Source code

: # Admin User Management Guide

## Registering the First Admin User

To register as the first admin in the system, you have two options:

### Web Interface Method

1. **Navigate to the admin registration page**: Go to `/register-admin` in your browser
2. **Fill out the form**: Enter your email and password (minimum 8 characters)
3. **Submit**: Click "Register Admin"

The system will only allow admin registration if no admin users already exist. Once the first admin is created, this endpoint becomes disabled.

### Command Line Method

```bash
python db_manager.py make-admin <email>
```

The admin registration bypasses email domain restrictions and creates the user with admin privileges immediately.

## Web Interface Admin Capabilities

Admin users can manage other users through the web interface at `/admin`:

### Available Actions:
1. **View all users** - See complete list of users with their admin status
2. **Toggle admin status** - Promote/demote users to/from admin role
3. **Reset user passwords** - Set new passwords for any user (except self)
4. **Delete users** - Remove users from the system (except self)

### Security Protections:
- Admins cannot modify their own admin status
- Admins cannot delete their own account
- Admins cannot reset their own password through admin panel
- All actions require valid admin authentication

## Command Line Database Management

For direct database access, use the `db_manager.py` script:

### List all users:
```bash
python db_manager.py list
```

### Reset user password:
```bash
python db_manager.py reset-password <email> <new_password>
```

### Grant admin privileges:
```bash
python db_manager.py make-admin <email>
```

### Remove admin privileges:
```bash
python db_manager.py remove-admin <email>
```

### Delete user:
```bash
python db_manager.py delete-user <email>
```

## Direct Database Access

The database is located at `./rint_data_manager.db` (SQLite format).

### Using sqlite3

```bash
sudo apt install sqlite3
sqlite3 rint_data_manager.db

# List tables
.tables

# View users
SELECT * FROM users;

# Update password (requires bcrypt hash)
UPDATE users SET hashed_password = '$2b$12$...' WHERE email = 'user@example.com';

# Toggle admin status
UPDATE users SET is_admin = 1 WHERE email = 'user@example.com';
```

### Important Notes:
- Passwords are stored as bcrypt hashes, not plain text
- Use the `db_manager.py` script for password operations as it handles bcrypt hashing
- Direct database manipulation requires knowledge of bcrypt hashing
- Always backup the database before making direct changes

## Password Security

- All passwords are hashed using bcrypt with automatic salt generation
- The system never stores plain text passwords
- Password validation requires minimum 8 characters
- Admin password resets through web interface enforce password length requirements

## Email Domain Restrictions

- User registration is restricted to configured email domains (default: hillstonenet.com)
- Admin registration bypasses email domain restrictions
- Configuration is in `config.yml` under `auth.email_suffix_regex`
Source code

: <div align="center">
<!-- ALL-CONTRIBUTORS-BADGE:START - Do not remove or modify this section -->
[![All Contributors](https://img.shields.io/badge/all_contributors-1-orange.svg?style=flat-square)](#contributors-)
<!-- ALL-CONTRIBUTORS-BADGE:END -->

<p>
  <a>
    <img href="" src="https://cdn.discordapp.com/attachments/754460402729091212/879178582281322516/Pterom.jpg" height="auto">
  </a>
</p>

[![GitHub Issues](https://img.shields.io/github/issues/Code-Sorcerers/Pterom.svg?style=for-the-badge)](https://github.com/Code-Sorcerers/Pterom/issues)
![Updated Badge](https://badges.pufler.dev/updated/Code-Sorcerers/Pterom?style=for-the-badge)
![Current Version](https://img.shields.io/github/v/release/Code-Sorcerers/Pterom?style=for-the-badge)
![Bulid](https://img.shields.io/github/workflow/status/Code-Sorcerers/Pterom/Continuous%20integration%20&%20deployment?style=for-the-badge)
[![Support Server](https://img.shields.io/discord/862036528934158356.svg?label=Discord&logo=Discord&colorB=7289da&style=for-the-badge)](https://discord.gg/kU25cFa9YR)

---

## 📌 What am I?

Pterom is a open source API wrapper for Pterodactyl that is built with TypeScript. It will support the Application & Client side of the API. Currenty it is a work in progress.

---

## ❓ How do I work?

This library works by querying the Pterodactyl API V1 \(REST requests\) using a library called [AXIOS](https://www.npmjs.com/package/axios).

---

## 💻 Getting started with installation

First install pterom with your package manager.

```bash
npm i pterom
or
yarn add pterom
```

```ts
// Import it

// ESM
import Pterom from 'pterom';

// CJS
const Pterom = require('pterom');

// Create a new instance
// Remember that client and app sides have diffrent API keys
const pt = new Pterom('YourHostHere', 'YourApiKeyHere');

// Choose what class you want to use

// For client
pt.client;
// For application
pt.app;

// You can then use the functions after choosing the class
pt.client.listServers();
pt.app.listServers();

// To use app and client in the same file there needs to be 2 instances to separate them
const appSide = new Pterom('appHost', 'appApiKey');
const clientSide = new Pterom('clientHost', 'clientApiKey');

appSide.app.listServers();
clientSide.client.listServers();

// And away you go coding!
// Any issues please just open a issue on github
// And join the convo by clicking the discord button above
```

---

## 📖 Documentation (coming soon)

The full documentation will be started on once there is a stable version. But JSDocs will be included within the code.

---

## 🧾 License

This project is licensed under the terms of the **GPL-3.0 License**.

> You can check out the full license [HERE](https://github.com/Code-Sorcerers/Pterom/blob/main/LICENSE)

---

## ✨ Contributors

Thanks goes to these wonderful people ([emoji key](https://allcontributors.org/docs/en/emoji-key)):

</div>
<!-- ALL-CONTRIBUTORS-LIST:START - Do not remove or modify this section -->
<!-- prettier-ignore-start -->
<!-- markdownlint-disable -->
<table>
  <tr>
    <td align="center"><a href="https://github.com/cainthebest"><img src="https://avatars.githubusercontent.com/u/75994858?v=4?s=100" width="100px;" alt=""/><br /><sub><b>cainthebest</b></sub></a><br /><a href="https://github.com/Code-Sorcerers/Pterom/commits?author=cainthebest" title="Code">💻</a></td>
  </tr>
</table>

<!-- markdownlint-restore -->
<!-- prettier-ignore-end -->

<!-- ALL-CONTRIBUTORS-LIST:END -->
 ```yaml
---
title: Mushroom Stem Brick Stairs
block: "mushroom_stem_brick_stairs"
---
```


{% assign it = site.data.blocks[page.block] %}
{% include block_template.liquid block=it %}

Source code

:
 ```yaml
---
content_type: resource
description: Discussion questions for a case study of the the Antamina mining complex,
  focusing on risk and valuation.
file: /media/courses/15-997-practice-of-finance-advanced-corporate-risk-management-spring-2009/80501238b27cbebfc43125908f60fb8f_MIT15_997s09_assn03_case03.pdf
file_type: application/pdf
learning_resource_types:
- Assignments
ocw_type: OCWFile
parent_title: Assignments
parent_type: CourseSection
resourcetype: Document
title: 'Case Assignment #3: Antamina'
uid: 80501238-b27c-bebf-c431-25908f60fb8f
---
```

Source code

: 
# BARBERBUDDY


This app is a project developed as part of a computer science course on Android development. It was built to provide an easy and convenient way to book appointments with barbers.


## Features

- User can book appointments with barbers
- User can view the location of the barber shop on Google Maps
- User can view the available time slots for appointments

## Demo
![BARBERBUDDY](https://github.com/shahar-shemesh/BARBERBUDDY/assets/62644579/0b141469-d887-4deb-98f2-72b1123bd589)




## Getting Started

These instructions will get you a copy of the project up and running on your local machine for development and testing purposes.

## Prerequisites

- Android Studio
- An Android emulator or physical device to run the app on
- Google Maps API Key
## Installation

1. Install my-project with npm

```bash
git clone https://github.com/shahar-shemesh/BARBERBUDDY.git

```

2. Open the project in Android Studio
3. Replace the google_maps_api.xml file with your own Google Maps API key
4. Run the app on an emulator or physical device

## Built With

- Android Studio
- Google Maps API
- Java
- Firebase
● ● ● ● ● ● ●
* [WORK TO BE COMPLETED]
Whenever the string "their" shows up in a line of the records, copy that line.

* [ANSWER TO THIS EXERCISE]
1. **View all users** - See complete list of users with their admin status
- Admins cannot modify their own admin status
- Admins cannot delete their own account
- Admins cannot reset their own password through admin panel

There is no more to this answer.